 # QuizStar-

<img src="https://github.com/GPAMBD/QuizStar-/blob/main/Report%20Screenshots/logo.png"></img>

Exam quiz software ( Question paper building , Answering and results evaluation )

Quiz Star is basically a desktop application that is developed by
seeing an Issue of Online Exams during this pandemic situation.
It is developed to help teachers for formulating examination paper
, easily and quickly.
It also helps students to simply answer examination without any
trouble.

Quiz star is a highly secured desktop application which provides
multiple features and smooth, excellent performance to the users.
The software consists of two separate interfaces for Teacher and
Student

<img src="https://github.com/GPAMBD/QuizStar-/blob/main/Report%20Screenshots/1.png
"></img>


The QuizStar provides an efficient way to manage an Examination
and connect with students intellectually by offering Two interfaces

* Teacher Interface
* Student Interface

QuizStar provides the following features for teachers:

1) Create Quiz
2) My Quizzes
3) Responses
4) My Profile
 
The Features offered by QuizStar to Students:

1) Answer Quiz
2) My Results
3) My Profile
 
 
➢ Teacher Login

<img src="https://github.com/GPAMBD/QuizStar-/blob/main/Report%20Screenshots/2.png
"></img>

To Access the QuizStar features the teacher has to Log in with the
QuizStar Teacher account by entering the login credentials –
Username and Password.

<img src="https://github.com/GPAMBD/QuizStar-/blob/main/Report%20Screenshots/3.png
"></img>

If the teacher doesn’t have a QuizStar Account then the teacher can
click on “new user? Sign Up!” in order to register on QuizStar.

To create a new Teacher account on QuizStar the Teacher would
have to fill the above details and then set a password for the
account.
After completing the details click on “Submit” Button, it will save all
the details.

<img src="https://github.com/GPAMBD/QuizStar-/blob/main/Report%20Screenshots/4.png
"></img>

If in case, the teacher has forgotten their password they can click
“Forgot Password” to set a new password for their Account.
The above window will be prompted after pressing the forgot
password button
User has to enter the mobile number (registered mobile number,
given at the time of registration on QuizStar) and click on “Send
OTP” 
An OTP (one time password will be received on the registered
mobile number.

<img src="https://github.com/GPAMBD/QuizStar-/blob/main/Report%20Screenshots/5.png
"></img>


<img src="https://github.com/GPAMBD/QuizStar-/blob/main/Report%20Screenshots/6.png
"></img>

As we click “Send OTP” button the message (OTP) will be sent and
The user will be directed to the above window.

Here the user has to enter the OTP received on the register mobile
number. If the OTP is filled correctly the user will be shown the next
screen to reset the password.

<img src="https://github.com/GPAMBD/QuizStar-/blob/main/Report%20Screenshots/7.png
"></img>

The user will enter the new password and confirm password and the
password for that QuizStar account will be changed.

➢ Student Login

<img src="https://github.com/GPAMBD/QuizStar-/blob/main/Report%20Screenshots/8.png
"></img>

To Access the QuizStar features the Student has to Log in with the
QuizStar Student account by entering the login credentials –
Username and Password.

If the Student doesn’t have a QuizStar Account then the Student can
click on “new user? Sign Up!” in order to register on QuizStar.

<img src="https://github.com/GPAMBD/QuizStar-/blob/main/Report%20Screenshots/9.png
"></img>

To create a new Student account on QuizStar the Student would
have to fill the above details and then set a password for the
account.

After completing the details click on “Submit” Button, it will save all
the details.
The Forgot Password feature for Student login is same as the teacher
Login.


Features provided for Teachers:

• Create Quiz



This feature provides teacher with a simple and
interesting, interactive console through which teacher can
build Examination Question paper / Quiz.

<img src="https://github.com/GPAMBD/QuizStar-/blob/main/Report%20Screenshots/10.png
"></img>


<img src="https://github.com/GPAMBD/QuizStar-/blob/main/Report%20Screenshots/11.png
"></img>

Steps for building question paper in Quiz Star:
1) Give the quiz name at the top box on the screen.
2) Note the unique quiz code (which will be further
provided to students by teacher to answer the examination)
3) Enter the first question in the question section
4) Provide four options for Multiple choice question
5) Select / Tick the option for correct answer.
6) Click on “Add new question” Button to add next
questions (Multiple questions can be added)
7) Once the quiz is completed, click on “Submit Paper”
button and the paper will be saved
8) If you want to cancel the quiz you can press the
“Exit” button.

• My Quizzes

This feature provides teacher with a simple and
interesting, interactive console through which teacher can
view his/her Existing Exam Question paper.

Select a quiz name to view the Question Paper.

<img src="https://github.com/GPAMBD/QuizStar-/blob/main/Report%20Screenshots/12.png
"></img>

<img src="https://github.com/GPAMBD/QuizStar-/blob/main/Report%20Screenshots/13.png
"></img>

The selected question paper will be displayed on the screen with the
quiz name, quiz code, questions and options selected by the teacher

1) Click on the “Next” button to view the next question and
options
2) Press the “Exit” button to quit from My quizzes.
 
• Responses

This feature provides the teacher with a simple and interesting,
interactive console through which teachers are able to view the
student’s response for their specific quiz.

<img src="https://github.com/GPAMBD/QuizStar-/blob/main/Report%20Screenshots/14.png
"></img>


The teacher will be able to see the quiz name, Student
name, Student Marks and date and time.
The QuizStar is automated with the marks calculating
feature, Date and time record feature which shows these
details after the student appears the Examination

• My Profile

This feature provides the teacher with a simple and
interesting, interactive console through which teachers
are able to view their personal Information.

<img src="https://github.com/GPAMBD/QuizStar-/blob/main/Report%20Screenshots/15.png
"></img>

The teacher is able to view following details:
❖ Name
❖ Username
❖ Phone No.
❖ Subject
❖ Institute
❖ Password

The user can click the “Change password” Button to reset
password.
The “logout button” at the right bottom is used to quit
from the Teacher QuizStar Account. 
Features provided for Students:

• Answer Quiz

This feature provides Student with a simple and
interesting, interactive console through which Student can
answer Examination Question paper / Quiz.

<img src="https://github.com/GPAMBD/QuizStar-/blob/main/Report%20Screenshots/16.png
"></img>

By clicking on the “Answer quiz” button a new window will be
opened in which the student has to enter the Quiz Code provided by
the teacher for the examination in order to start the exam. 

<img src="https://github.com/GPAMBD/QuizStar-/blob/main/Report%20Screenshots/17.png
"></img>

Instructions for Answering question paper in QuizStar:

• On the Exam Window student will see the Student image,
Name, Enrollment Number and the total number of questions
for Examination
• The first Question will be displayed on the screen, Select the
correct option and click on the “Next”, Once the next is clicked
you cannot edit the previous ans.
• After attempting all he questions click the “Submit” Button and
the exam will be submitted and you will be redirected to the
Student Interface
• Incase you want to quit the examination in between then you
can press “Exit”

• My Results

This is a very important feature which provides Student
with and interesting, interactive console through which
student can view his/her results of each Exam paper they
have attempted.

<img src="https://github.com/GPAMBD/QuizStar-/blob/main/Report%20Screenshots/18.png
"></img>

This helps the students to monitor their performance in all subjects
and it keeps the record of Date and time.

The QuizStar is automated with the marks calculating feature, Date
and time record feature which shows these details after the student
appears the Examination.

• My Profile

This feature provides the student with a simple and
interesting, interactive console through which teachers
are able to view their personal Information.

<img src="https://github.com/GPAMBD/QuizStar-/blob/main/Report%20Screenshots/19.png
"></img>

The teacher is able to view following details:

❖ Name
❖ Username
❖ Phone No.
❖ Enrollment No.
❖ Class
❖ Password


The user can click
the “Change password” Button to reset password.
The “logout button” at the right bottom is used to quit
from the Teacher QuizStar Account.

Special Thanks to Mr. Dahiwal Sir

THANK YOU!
◇ ◇ ◇ ◇
TASK REQUIREMENTS:
Could you repeat exactly the lines in the listing above from the one with "opened in which" down to the one with "calculating feature, Date"? Include both of those lines.

RESPONSE TO THIS EXERCISE:
opened in which the student has to enter the Quiz Code provided by
the teacher for the examination in order to start the exam. 

<img src="https://github.com/GPAMBD/QuizStar-/blob/main/Report%20Screenshots/17.png
"></img>

Instructions for Answering question paper in QuizStar:

• On the Exam Window student will see the Student image,
Name, Enrollment Number and the total number of questions
for Examination
• The first Question will be displayed on the screen, Select the
correct option and click on the “Next”, Once the next is clicked
you cannot edit the previous ans.
• After attempting all he questions click the “Submit” Button and
the exam will be submitted and you will be redirected to the
Student Interface
• Incase you want to quit the examination in between then you
can press “Exit”

• My Results

This is a very important feature which provides Student
with and interesting, interactive console through which
student can view his/her results of each Exam paper they
have attempted.

<img src="https://github.com/GPAMBD/QuizStar-/blob/main/Report%20Screenshots/18.png
"></img>

This helps the students to monitor their performance in all subjects
and it keeps the record of Date and time.

The QuizStar is automated with the marks calculating feature, Date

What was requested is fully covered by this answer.